(Document images with source code)
____________

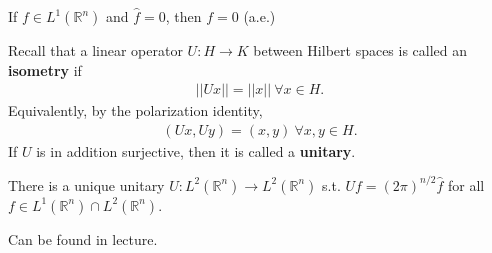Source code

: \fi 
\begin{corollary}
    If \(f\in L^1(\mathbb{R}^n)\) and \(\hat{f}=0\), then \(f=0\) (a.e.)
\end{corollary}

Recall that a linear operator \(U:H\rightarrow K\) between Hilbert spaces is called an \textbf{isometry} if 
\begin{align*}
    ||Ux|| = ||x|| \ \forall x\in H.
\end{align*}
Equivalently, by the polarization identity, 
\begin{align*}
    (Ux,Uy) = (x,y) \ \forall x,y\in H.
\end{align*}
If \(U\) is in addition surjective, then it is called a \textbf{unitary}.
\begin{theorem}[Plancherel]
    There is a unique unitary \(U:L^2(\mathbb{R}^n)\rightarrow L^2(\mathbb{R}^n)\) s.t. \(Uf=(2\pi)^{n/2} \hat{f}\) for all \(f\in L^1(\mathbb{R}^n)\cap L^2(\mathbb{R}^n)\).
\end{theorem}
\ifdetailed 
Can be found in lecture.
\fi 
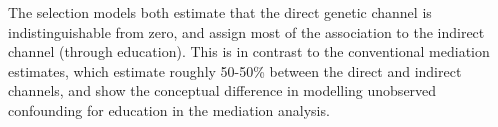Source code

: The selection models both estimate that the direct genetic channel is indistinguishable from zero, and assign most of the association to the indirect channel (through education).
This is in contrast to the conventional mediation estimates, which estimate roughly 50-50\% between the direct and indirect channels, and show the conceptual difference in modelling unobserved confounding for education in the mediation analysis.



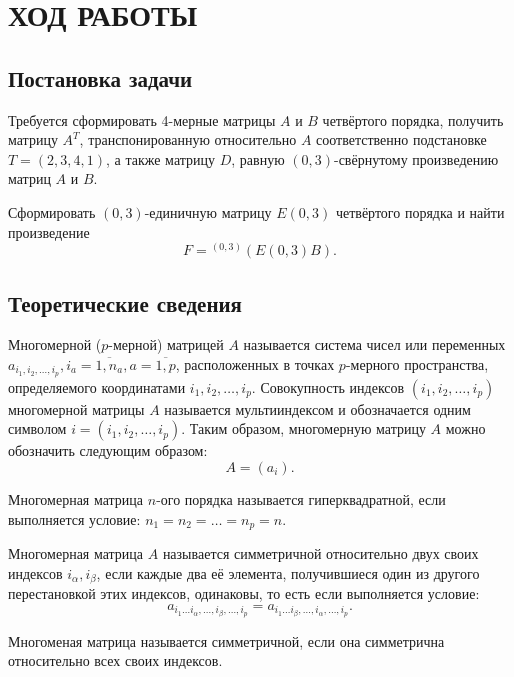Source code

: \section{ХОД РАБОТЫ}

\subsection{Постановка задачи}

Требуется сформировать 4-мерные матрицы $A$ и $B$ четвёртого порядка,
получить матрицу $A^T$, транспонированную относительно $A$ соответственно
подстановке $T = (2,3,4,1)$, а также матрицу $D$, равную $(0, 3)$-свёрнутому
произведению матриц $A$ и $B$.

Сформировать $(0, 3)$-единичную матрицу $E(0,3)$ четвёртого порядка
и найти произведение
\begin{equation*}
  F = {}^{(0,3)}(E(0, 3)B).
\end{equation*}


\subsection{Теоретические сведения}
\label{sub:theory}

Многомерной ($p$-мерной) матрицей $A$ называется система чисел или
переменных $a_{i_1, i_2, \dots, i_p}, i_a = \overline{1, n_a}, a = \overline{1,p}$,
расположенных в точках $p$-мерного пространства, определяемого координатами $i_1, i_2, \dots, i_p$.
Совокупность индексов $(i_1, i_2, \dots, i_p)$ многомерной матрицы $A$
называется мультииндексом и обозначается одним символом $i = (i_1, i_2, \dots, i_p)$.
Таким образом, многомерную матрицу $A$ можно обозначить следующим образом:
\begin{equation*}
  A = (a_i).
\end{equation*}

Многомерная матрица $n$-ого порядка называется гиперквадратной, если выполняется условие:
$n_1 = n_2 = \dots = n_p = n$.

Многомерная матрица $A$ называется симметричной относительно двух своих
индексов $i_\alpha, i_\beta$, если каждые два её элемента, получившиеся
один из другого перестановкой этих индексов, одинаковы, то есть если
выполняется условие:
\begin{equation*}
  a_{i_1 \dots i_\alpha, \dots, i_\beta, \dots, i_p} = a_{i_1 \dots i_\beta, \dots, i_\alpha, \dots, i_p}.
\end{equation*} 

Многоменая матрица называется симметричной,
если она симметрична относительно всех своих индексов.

____________

[EXERCISE PROMPT]
Copy out each line of the entries where the word "alpha" is found.

[SOLUTION]
индексов $i_\alpha, i_\beta$, если каждые два её элемента, получившиеся
  a_{i_1 \dots i_\alpha, \dots, i_\beta, \dots, i_p} = a_{i_1 \dots i_\beta, \dots, i_\alpha, \dots, i_p}.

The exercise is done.